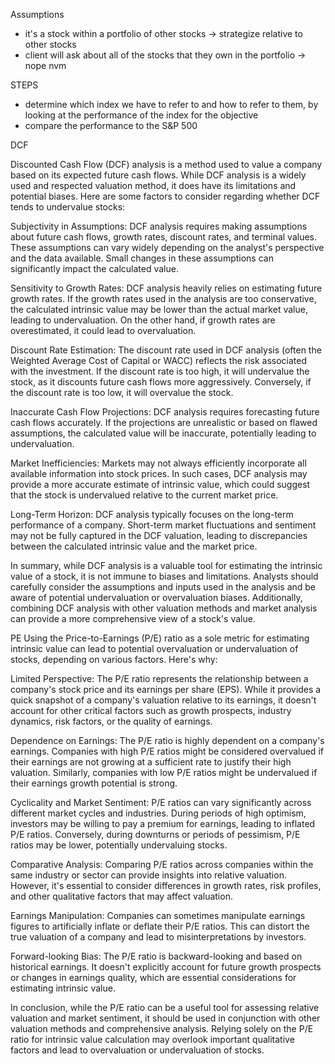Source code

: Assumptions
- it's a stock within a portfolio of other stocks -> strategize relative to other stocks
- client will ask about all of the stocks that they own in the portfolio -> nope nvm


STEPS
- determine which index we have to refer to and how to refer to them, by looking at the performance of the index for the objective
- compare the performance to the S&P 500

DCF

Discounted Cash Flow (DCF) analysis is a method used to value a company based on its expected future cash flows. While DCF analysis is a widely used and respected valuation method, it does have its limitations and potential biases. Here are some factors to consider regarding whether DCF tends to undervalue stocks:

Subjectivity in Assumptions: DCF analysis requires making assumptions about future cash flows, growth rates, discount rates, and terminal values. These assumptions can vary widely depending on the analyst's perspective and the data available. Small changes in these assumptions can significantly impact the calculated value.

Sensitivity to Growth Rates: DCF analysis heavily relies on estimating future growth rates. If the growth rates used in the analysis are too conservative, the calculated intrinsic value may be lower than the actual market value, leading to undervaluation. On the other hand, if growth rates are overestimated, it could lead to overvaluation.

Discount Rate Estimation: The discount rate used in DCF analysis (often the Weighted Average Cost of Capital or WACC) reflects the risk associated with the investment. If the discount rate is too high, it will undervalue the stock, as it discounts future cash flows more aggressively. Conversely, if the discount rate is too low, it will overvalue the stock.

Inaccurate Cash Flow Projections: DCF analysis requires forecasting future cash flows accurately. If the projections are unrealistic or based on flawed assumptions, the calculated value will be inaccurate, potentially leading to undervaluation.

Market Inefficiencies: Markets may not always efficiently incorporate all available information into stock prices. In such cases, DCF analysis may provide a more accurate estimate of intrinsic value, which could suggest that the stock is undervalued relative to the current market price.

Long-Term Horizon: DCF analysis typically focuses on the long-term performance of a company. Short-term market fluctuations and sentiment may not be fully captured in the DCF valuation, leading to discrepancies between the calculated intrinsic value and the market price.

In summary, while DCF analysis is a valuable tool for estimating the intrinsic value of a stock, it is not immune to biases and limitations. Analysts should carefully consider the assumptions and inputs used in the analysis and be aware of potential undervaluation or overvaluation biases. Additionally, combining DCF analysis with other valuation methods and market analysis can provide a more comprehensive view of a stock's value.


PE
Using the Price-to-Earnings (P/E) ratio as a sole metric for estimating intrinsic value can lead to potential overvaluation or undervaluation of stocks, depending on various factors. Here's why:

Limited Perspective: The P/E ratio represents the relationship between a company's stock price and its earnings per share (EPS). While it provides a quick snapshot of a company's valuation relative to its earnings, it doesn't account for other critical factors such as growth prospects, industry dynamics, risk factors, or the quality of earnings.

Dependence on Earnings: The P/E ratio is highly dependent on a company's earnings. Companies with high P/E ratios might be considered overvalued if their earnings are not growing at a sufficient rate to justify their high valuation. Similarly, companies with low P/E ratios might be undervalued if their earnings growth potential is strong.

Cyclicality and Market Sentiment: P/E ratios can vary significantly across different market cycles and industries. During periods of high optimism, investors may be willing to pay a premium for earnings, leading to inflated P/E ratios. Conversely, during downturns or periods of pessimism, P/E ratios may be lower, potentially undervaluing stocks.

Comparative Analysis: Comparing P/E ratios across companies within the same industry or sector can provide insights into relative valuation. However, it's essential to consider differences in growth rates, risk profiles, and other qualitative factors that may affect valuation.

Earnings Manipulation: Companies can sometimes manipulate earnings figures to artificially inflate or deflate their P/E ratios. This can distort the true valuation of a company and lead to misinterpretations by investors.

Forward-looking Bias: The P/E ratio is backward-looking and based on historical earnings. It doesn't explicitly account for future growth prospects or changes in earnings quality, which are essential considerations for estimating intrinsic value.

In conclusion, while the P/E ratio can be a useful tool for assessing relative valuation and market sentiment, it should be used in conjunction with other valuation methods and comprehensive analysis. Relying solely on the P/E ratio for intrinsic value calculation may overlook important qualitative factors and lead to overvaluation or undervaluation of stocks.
::::::
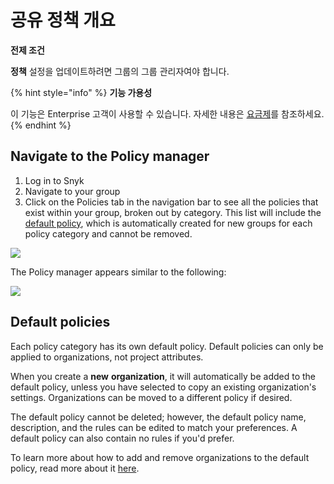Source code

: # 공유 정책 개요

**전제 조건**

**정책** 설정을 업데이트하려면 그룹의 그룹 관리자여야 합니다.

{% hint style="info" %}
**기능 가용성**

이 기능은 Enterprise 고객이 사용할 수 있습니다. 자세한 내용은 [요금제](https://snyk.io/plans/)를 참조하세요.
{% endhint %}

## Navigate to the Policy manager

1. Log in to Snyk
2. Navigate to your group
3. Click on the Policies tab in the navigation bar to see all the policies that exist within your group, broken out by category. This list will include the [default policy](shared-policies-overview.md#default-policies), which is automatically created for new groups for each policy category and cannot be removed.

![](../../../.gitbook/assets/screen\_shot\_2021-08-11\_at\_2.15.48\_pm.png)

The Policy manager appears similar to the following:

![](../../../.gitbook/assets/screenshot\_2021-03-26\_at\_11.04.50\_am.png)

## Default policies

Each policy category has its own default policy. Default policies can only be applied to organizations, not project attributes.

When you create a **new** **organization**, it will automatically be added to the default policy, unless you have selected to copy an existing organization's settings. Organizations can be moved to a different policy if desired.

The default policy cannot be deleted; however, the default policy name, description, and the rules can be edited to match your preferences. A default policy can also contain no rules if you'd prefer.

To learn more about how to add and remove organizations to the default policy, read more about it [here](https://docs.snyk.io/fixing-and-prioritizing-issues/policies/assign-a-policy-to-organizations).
::::::
Using the data above, repeat exactly the lines that begin at the line with "Earnings Manipulation: Companies" and end at the line with "In conclusion, while", both ends included.

Earnings Manipulation: Companies can sometimes manipulate earnings figures to artificially inflate or deflate their P/E ratios. This can distort the true valuation of a company and lead to misinterpretations by investors.

Forward-looking Bias: The P/E ratio is backward-looking and based on historical earnings. It doesn't explicitly account for future growth prospects or changes in earnings quality, which are essential considerations for estimating intrinsic value.

In conclusion, while the P/E ratio can be a useful tool for assessing relative valuation and market sentiment, it should be used in conjunction with other valuation methods and comprehensive analysis. Relying solely on the P/E ratio for intrinsic value calculation may overlook important qualitative factors and lead to overvaluation or undervaluation of stocks.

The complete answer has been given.